Submitted by Marc CHRISTIE on dim 02/06/2024 - 23:46

Team

VIRTUS

Website of the team

https://team.inria.fr/virtus/

Date of the beginning of the PhD (if already known)

1er Octobre 2024

Place

IRISA

Laboratory

IRISA - UMR 6074

Description of the subject

Context

The wide availability of 3D animation datasets has considerably eased the task of animators in crafting animated sequences with synthetic characters. Many algorithms have explored how to smoothly blend between existing animations to perform realistic transitions, or to adapt existing animations to specific requirements (morphology of the character, self-collisions or collisions with the environment). While such adaptations of animations are central in easing the creative process of animators, or in improving real-time animations of characters, there are a number of dimensions which have been neglected by the research community. One of these dimensions is the saliency of the generated motion, either perceived by the camera, or perceived by other characters in the environment. As humans, we have learned through social interactions how to alter our gestures and motions to improve their perception, which is a missing feature in today’s interactive virtual characters.

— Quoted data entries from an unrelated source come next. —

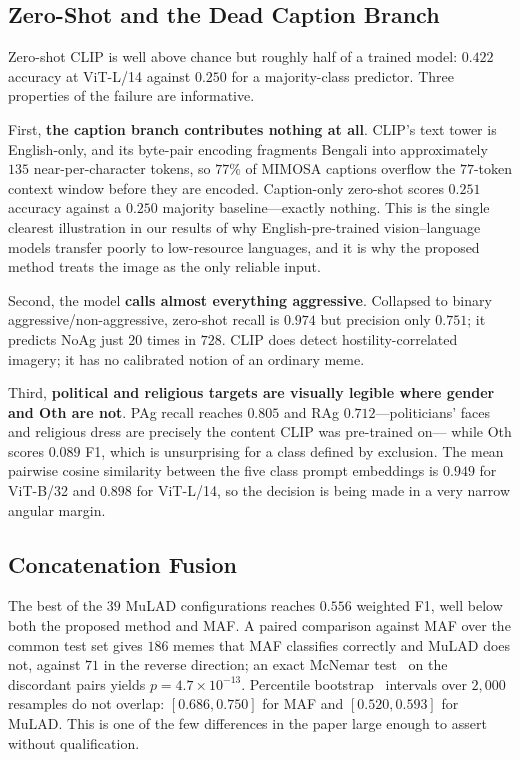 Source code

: \documentclass[conference]{IEEEtran}
\begin{document}
\subsection{Zero-Shot and the Dead Caption Branch}
\label{sec:results-zeroshot}

Zero-shot CLIP is well above chance but roughly half of a trained model:
$0.422$ accuracy at ViT-L/14 against $0.250$ for a majority-class predictor.
Three properties of the failure are informative.

First, \textbf{the caption branch contributes nothing at all}. CLIP's text tower
is English-only, and its byte-pair encoding fragments Bengali into approximately
$135$ near-per-character tokens, so $77\%$ of MIMOSA captions overflow the
$77$-token context window before they are encoded. Caption-only zero-shot scores
$0.251$ accuracy against a $0.250$ majority baseline---exactly nothing. This is
the single clearest illustration in our results of why English-pre-trained
vision--language models transfer poorly to low-resource languages, and it is why
the proposed method treats the image as the only reliable input.

Second, the model \textbf{calls almost everything aggressive}. Collapsed to
binary aggressive/non-aggressive, zero-shot recall is $0.974$ but precision only
$0.751$; it predicts NoAg just $20$ times in $728$. CLIP does detect
hostility-correlated imagery; it has no calibrated notion of an ordinary meme.

Third, \textbf{political and religious targets are visually legible where gender
and Oth are not}. PAg recall reaches $0.805$ and RAg $0.712$---politicians'
faces and religious dress are precisely the content CLIP was pre-trained on---
while Oth scores $0.089$ F1, which is unsurprising for a class defined by
exclusion. The mean pairwise cosine similarity between the five class prompt
embeddings is $0.949$ for ViT-B/32 and $0.898$ for ViT-L/14, so the decision is
being made in a very narrow angular margin.

\subsection{Concatenation Fusion}
\label{sec:results-mulad}

The best of the $39$ MuLAD configurations reaches $0.556$ weighted F1, well
below both the proposed method and MAF. A paired comparison against MAF over the
common test set gives $186$ memes that MAF classifies correctly and MuLAD does
not, against $71$ in the reverse direction; an exact McNemar test~\cite{mcnemar1947}
on the discordant pairs yields $p = 4.7 \times 10^{-13}$. Percentile bootstrap~\cite{efron1979}
intervals over $2{,}000$ resamples do not overlap: $[0.686, 0.750]$ for MAF and
$[0.520, 0.593]$ for MuLAD. This is one of the few differences in the paper
large enough to assert without qualification.
\end{document}
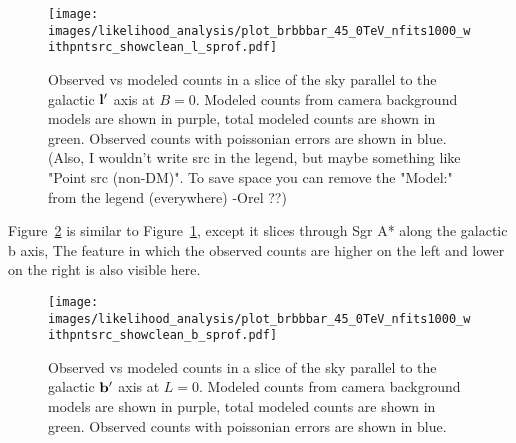   \begin{figure}[h]
    \centering
    \texttt{[image: images/likelihood\_analysis/plot\_brbbbar\_45\_0TeV\_nfits1000\_withpntsrc\_showclean\_l\_sprof.pdf]}
    \caption[Galactic Center Profile vs Galactic l]{
      Observed vs modeled counts in a slice of the sky parallel to the galactic $\mathbf{l'}$ axis at $B=0$.
      Modeled counts from camera background models are shown in purple, total modeled counts are shown in green.
      Observed counts with poissonian errors are shown in blue.
      {\color{red}(Also, I wouldn't write src in the legend, but maybe something like "Point src (non-DM)". To save space you can remove the "Model:" from the legend (everywhere) -Orel ??)}
    }
    \label{fig:gc_profile_gal_l}
  \end{figure}

  Figure~\ref{fig:gc_profile_gal_b} is similar to Figure~\ref{fig:gc_profile_gal_l}, except it slices through Sgr A* along the galactic b axis,
  The feature in which the observed counts are higher on the left and lower on the right is also visible here.

  \begin{figure}[h]
    \centering
    \texttt{[image: images/likelihood\_analysis/plot\_brbbbar\_45\_0TeV\_nfits1000\_withpntsrc\_showclean\_b\_sprof.pdf]}
    \caption[Galactic Center Profile vs Galactic b]{
      Observed vs modeled counts in a slice of the sky parallel to the galactic $\mathbf{b'}$ axis at $L=0$.
      Modeled counts from camera background models are shown in purple, total modeled counts are shown in green.
      Observed counts with poissonian errors are shown in blue.
    }
    \label{fig:gc_profile_gal_b}
  \end{figure}

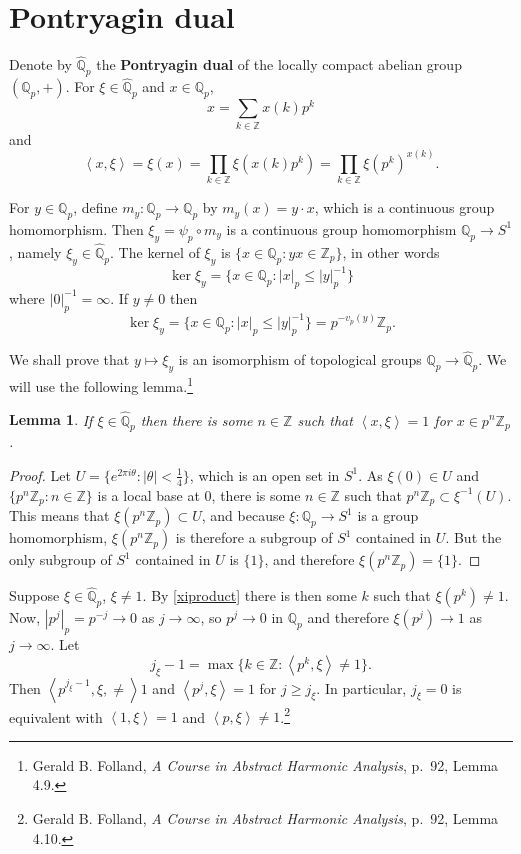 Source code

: \documentclass{article}
\newcommand{\inner}[2]{\left\langle #1, #2 \right\rangle}
\newtheorem{lemma}[theorem]{Lemma}
\theoremstyle{definition}
\begin{document}
\section{Pontryagin dual}
Denote by $\widehat{\mathbb{Q}}_p$ the \textbf{Pontryagin dual} of the locally compact abelian group
$(\mathbb{Q}_p,+)$. 
For $\xi \in \widehat{\mathbb{Q}}_p$ and $x \in \mathbb{Q}_p$,
\[
x = \sum_{k \in \mathbb{Z}} x(k) p^k
\]
and
\begin{equation}
\inner{x}{\xi} = \xi(x) = \prod_{k \in \mathbb{Z}} \xi(x(k) p^k) = \prod_{k \in \mathbb{Z}}  \xi(p^k)^{x(k)}.
\label{xiproduct}
\end{equation}

For $y \in \mathbb{Q}_p$, define $m_y:\mathbb{Q}_p \to \mathbb{Q}_p$ by
$m_y(x)=y\cdot x$, which is a continuous group homomorphism. Then
$\xi_y = \psi_p \circ m_y$ is a continuous group homomorphism $\mathbb{Q}_p \to S^1$, namely
$\xi_y \in \widehat{\mathbb{Q}}_p$. The kernel
of $\xi_y$ is $\{x \in \mathbb{Q}_p : yx \in \mathbb{Z}_p\}$, in other words
\[
\ker \xi_y = \{x \in \mathbb{Q}_p : |x|_p \leq |y|_p^{-1}\} 
\]
where $|0|_p^{-1} = \infty$. If $y \neq 0$ then
\[
\ker \xi_y = \{x \in \mathbb{Q}_p : |x|_p \leq |y|_p^{-1}\}  = p^{-v_p(y)} \mathbb{Z}_p.
\]

We shall prove that $y \mapsto \xi_y$ is an isomorphism of topological groups
$\mathbb{Q}_p \to \widehat{\mathbb{Q}}_p$. We will use the following lemma.\footnote{Gerald B. Folland, {\em A Course in Abstract Harmonic
Analysis}, p.~92, Lemma 4.9.}

\begin{lemma}
If $\xi \in \widehat{\mathbb{Q}}_p$ then there is some $n \in \mathbb{Z}$ such that
$\inner{x}{\xi}=1$ for $x \in p^n \mathbb{Z}_p$. 
\label{lemma49}
\end{lemma}
\begin{proof}
Let $U=\{e^{2\pi i\theta}: |\theta|<\frac{1}{4}\}$, which is an open set in $S^1$.
As
$\xi(0) \in U$ and $\{p^n \mathbb{Z}_p: n \in \mathbb{Z}\}$ is a local base at $0$, 
there is some $n \in \mathbb{Z}$ such that
$p^n \mathbb{Z}_p \subset \xi^{-1}(U)$. This means that 
$\xi(p^n \mathbb{Z}_p) \subset U$, and because $\xi:\mathbb{Q}_p \to S^1$ is a group homomorphism,
$\xi(p^n \mathbb{Z}_p)$ is therefore a subgroup of $S^1$ contained in $U$.
But the only subgroup of $S^1$ contained in $U$ is $\{1\}$, and therefore
$\xi(p^n \mathbb{Z}_p) = \{1\}$.
\end{proof}

Suppose $\xi \in \widehat{\mathbb{Q}}_p$, $\xi \neq 1$. 
By \eqref{xiproduct} there is then some $k$ such that $\xi(p^k) \neq 1$. Now,
$|p^j|_p = p^{-j} \to 0$ as $j \to \infty$, so $p^j \to 0$ in $\mathbb{Q}_p$  and therefore
$\xi(p^j) \to 1$ as $j \to \infty$. Let
\[
j_\xi-1 = \max\{k \in \mathbb{Z} : \inner{p^k}{\xi} \neq 1\}.
\]
Then $\inner{p^{j_\xi-1},\xi} \neq 1$ and $\inner{p^j}{\xi}=1$ for $j \geq j_\xi$.
In particular, $j_\xi=0$ is equivalent with
 $\inner{1}{\xi}=1$ and $\inner{p}{\xi}\neq 1$.\footnote{Gerald B. Folland, {\em A Course in Abstract Harmonic
Analysis}, p.~92, Lemma 4.10.}
\end{document}
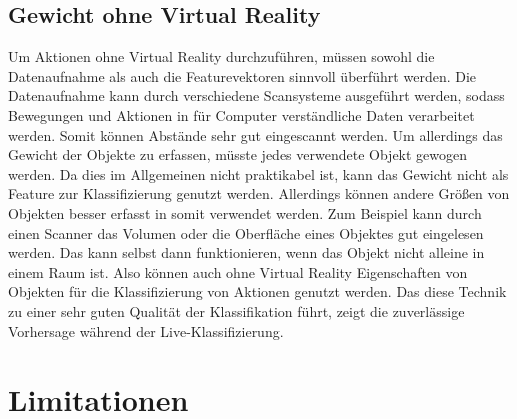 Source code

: \subsection{Gewicht ohne Virtual Reality}
\label{subsec:gewicht-ohne-virtual-reality}
Um Aktionen ohne Virtual Reality durchzuführen, müssen sowohl die Datenaufnahme als auch die Featurevektoren sinnvoll überführt werden. Die Datenaufnahme kann durch verschiedene Scansysteme ausgeführt werden, sodass Bewegungen und Aktionen in für Computer verständliche Daten verarbeitet werden. Somit können Abstände sehr gut eingescannt werden. Um allerdings das Gewicht der Objekte zu erfassen, müsste jedes verwendete Objekt gewogen werden. Da dies im Allgemeinen nicht praktikabel ist, kann das Gewicht nicht als Feature zur Klassifizierung genutzt werden. Allerdings können andere Größen von Objekten besser erfasst in somit verwendet werden. Zum Beispiel kann durch einen Scanner das Volumen oder die Oberfläche eines Objektes gut eingelesen werden. Das kann selbst dann funktionieren, wenn das Objekt nicht alleine in einem Raum ist. Also können auch ohne Virtual Reality Eigenschaften von Objekten für die Klassifizierung von Aktionen genutzt werden. Das diese Technik zu einer sehr guten Qualität der Klassifikation führt, zeigt die zuverlässige Vorhersage während der Live-Klassifizierung.


\section{Limitationen}
\label{sec:limitation}

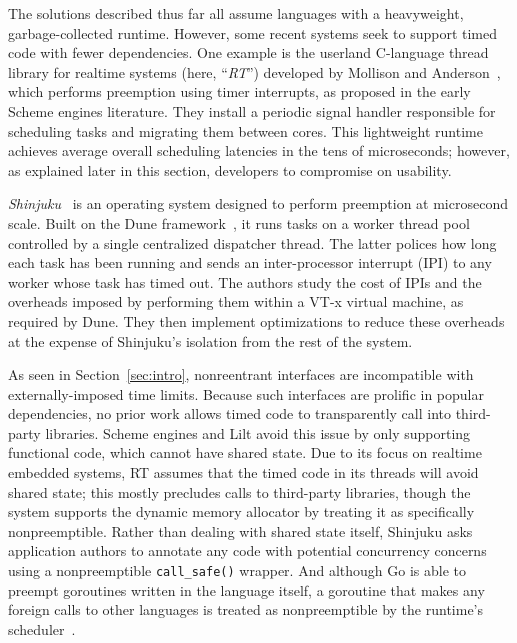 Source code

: The solutions described thus far all assume languages with a heavyweight,
garbage-collected runtime.  However, some recent systems seek
to support timed code with fewer
dependencies.  One example is the userland C-language thread library for realtime
systems (here, ``\textit{RT}'') developed by Mollison and
Anderson~\cite{mollison:rtas2013}, which performs
preemption using timer interrupts, as proposed in the early Scheme engines
literature.  They install a periodic signal handler responsible for scheduling
tasks and migrating them between cores.  This lightweight runtime
achieves average overall scheduling latencies in the tens of microseconds;
however, as explained later in this section, developers to compromise on usability.

\textit{Shinjuku}~\cite{Kaffes:nsdi2019} is an operating system designed to perform
preemption at microsecond scale.  Built on the Dune framework~\cite{Belay:osdi2012},
it runs tasks on a worker thread pool controlled by a single centralized
dispatcher thread.  The latter polices how long each task has been running and
sends an inter-processor interrupt (IPI) to any worker whose task has timed out.
The authors study the cost of IPIs and the overheads
imposed by performing them within a VT-x virtual machine, as required by Dune.  They
then implement optimizations to reduce these overheads at the expense of Shinjuku's
isolation from the rest of the system.

As seen in Section~\ref{sec:intro}, nonreentrant interfaces are
incompatible with externally-imposed time limits.  Because such interfaces are
prolific in popular dependencies, no prior work allows timed code to transparently
call into third-party libraries.  Scheme engines and
Lilt avoid this issue by only supporting functional code, which cannot have shared
state.  Due to its focus on realtime embedded systems, RT assumes
that the timed code in its threads will avoid shared state; this mostly precludes
calls to third-party libraries, though the system supports the dynamic memory
allocator by treating it as specifically nonpreemptible.  Rather than dealing with
shared state itself, Shinjuku asks application authors to annotate any code with
potential concurrency concerns using a nonpreemptible \texttt{call\_safe()} wrapper.
And although Go is able to preempt goroutines written in the language
itself, a
goroutine that makes any foreign calls to other languages is treated as
nonpreemptible by the runtime's scheduler~\cite{www-golang-fficall}.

There is therefore a need to propose animation methods able to generate such interactions, so that each communicative action performed by a character can be properly perceived by the interlocutor or the spectator.

Some recent work in our team [1] has explored this topic by (i) expressing the correlation between a number of visual features of a motion (spatial coverture, speed, visibility) from a viewpoint and the degrees of freedom in the animation, and (ii) performing an inverse kinematics optimization to alter the animation so that the intended visual features are satisfied. The proposed solution is yet contrived in that the visual features are limited (and require the design of a specific optimization metric for each), they only hold as a proxy of visual saliency which encompasses aspects related to contrast, chrominance, and visual motion, and the optimization process remains computationally expensive with issues in convergence due to the non-derivability of the rendering process.

Research Challenges

The main research challenge of this PhD is to propose a more elaborate and principled model of representation to express the correlation between character motions and perceived saliency. Computational saliency techniques [2] have gained traction with the exploitation of deep-learning techniques, and display compelling capacities in estimating saliency of static and dynamic contents. Establishing the correlation between the saliency of a character in a scene (in its context, which lighting, occluders or motions) and the degrees of freedom of the character would enable the design of a gradient to optimize the motion. The problem remains complex, yet recent neural representations such as NeRFs [3], 3D Gaussian splats [4] or Gaussian frosting [5] open the possibility of performing differentiable rendering, which would be key in establishing the required correlation. Yet to date, only a few representations (e.g. Gaussian frosting) enable a mixture between geometric representations that can be animated and neural representations that can be rendered.

Research Objectives

The research objectives are (i) provide a more principled approach in establishing the correlation between visual saliency and degrees of freedom in the character animation compared to [1], (ii) design a character animation process that exploits Gaussian frosting to link geometric and neural representations (see [6]), (iii) design modalities to link the neural rendering process with the computational saliency process and (iv) perform an optimization of existing character animations by controlling relevant features in terms of visual saliency. The quality of the results will be evaluated through both quantitative metrics, for which the criteria need to be defined, and qualitative metrics based on user evaluations (perceived effect, quality of the motion adaptation, degree of realism,…).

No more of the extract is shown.